El  “espíritu” y el  “alma espiritual” en la antropología sanjuanista no es una sustancia espiritual que se distingue del  cuerpo, sino la realidad divina o dimensión sobrenatural, por medio de la cual Dios se comunica el hombre y le hace partícipe de su misma vida. Coincide con la antropología bíblica, descrita por J. Ratzinger en estos términos: “Tener un alma espiritual significa ser querido, conocido y amado especialmente por Dios; tener un alma espiritual es ser llamado por Dios a un diálogo eterno, ser capaz de conocer a Dios y responderle. Lo que en un lenguaje sustancialista llamamos ‘tener un alma’, lo podemos expresar con palabras más históricas y actuales diciendo ‘ser interlocutores de Dios’” (J. Ratzinger, Introducción al cristianismo, Salamanca 1971, p. 314).
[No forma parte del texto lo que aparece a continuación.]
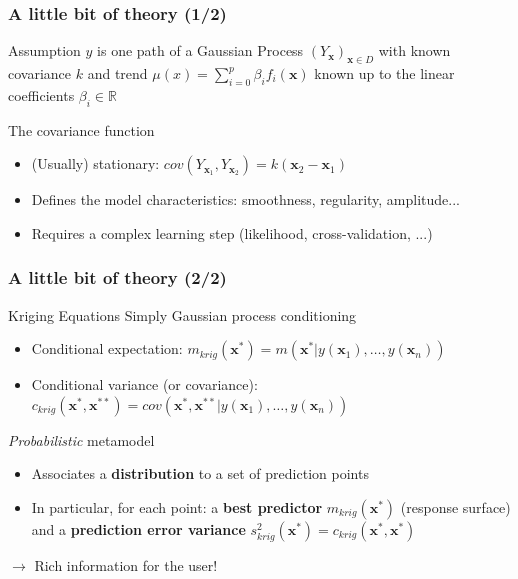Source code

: \documentclass[10pt]{beamer}
\begin{document}
\frame
{
\frametitle{A little bit of theory (1/2)}
\begin{block}{Assumption}
$y$ is one path of a Gaussian Process $\left(Y_{\mathbf{x}}\right)_{\mathbf{x} \in D}$ with known covariance
$k$ and trend $\mu(x) =\sum_{i=0}^p \beta_i f_i(\mathbf{x})$ known up to the linear coefficients $\beta_i \in \mathbb{R}$
\end{block}

\begin{block}{The covariance function}
\begin{itemize}
 \item (Usually) stationary: $cov \left( Y_{\mathbf{x}_1}, Y_{\mathbf{x}_2} \right) = k(\mathbf{x}_2 - \mathbf{x}_1)$
 \item Defines the model characteristics: smoothness, regularity, amplitude...
 \item Requires a complex learning step (likelihood, cross-validation, ...)
\end{itemize}
\end{block}
}

\frame
{
\frametitle{A little bit of theory (2/2)}

\begin{block}{Kriging Equations}
Simply Gaussian process conditioning
\begin{itemize}
 \item Conditional expectation: $m_{krig}(\mathbf{x}^*) = m \left(\mathbf{x}^* | y(\mathbf{x}_1), \ldots, y(\mathbf{x}_n) \right)$
 \item Conditional variance (or covariance): $c_{krig}(\mathbf{x}^*,\mathbf{x}^{**}) = cov(\mathbf{x}^*, \mathbf{x}^{**}| y(\mathbf{x}_1), \ldots, y(\mathbf{x}_n) )$
\end{itemize}
\end{block}

\begin{block}{\textit{Probabilistic} metamodel}
\begin{itemize}
 \item Associates a \textbf{distribution} to a set of prediction points \\
 \item In particular, for each point: a \textbf{best predictor} $m_{krig}(\mathbf{x}^*)$ (response surface) and a \textbf{prediction error variance} $s_{krig}^2(\mathbf{x}^*) = c_{krig}(\mathbf{x}^*,\mathbf{x}^{*})$
\end{itemize}
$\rightarrow$ Rich information for the user!
\end{block}
}
\end{document}
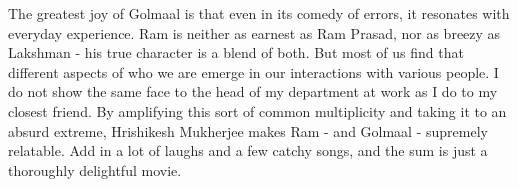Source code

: \documentclass{article}
\begin{document}
The greatest joy of Golmaal is that even in its comedy of errors, it resonates with everyday experience.  Ram is neither as earnest as Ram Prasad, nor as breezy as Lakshman - his true character is a blend of both.  But most of us find that different aspects of who we are emerge in our interactions with various people.  I do not show the same face to the head of my department at work as I do to my closest friend.  By amplifying this sort of common multiplicity and taking it to an absurd extreme, Hrishikesh Mukherjee makes Ram - and Golmaal - supremely relatable.  Add in a lot of laughs and a few catchy songs, and the sum is just a thoroughly delightful movie.
\end{document}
El “espíritu” o el “alma espiritual” es la disposición y capacitación intrínseca del hombre para acoger a Dios. Por eso el camino para llegar a la comunicación divina: no es el camino del sentido, sino el del espíritu; no el de la posesión, sino el de la pobreza y desnudez de espíritu; no el del gozo o consuelo de los bienes, sino el de la purgación tanto del sentido como del espíritu.

La negación del sentido, como medio para ir a Dios, no obedece al rechazo de la dimensión sensitiva y corporal del hombre, sino a la necesidad de su integración en la dimensión “espiritual”, donde se realiza la comunicación de Dios. El hombre ha de ir a su encuentro –dice el Santo– con “toda su  fortaleza”, esto es, “potencias, pasiones y apetitos” (S 3,16,2), y con “todo su caudal”, esto es, “todo lo que pertenece a la parte sensitiva del alma” y “parte racional y espiritual” (CB 28,4).

2. DEL HOMBRE VIEJO AL HOMBRE NUEVO. El paso del sentido al espíritu culmina en el despojo del hombre viejo y el revestimiento del hombre nuevo. Esta renovación no es la simple regeneración bautismal, descrita por el Apóstol (Col 2,11-12; 3,1-15); comprende, además, una transformación espiritual por la negación de “todas las extrañas aficiones y asimientos”, por la purificación “del dejo que han dejado en el alma los dichos apetitos” y por el cambio de sus vestiduras “de viejas en nuevas”. Para llegar a “este alto monte” de la perfección, el alma ha de tener “las vestiduras mudadas. Las cuales… se las mudará Dios de viejas en nuevas, poniendo en el alma un nuevo ya entender de Dios en Dios, dejando el viejo entender de hombre, y un nuevo amar a Dios en Dios, desnuda ya la voluntad de todos sus viejos quereres y gustos de hombre, y metiendo al alma en una nueva noticia, echadas ya otras noticias e imágenes viejas aparte, haciendo cesar todo lo que es de hombre viejo (cf. Col 3,9), que es la habilidad del ser natural, y vistiéndose de nueva habilidad sobrenatural según todas sus potencias. De manera que su obrar ya de humano se haya vuelto en divino, que es lo que se alcanza en estado de unión, en la cual el alma no sirve de otra cosa sino de altar, en que Dios es adorado en alabanza y amor, y sólo Dios en ella está” (S 1,5,7).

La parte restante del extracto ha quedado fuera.